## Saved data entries
⟨

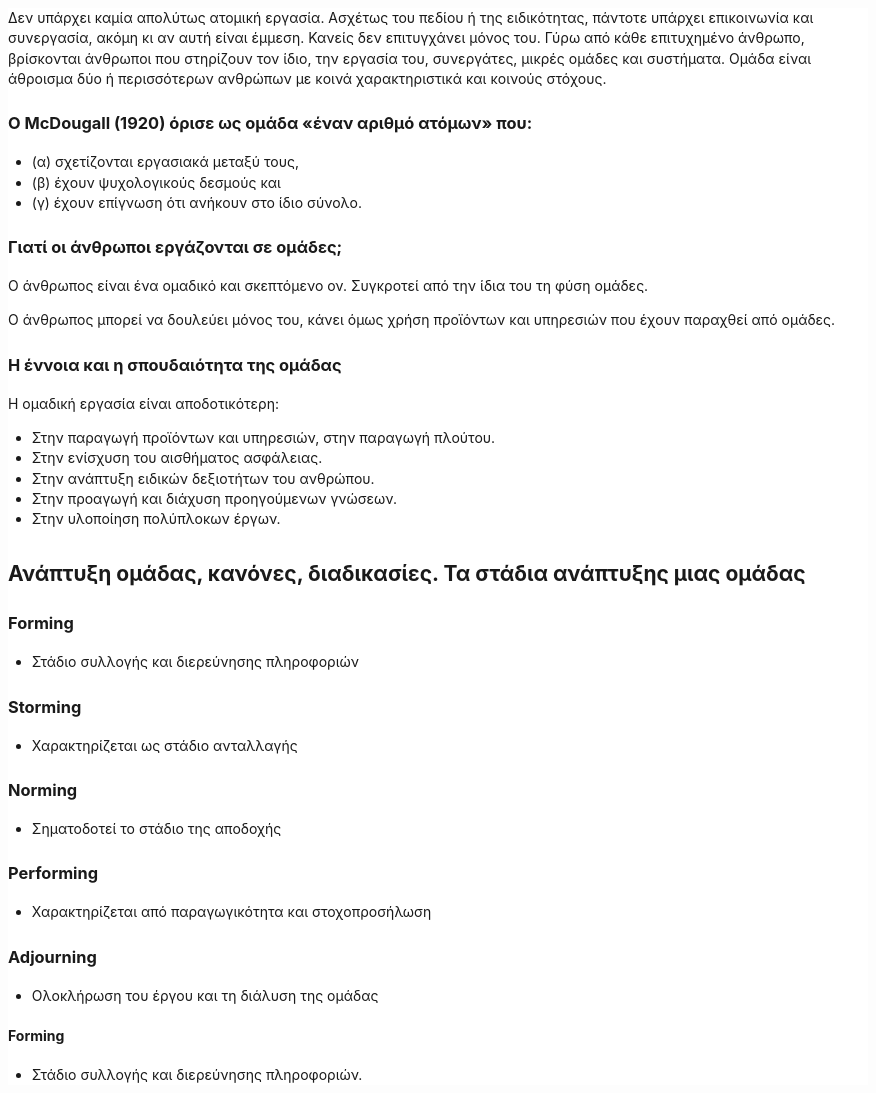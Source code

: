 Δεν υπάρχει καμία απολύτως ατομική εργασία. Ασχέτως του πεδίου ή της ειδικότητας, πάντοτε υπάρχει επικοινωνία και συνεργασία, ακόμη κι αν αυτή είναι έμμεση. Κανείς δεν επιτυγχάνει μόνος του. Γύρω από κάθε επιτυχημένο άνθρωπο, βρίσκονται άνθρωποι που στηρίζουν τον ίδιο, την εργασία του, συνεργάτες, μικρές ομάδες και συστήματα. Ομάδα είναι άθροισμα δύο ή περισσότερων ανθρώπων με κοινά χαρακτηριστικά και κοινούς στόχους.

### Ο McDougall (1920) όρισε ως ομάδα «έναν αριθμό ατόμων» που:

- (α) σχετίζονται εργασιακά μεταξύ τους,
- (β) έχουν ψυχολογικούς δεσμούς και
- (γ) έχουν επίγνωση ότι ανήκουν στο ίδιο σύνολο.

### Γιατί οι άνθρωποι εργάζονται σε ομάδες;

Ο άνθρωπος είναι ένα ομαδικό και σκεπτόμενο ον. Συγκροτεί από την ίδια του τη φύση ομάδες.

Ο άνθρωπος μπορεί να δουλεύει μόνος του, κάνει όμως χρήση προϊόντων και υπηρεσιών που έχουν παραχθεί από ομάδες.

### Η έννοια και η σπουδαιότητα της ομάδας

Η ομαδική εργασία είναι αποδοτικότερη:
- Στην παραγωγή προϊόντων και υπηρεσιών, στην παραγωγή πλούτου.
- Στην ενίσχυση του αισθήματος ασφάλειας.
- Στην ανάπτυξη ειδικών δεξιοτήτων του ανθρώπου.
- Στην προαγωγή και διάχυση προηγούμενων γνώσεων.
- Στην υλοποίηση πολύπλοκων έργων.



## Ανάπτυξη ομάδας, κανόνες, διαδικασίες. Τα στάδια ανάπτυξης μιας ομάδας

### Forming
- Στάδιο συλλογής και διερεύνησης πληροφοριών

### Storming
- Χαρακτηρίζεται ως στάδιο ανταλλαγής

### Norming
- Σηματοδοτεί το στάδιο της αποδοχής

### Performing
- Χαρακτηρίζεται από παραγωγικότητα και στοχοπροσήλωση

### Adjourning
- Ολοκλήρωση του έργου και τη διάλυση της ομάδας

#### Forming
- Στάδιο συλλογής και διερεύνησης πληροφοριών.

⟩

## WHAT THE EXERCISE ASKS
Output exactly the lines above, from the one holding "### Norming" through the end of the data, including the first and last.

## TASK RESPONSE
### Norming
- Σηματοδοτεί το στάδιο της αποδοχής

### Performing
- Χαρακτηρίζεται από παραγωγικότητα και στοχοπροσήλωση

### Adjourning
- Ολοκλήρωση του έργου και τη διάλυση της ομάδας

#### Forming
- Στάδιο συλλογής και διερεύνησης πληροφοριών.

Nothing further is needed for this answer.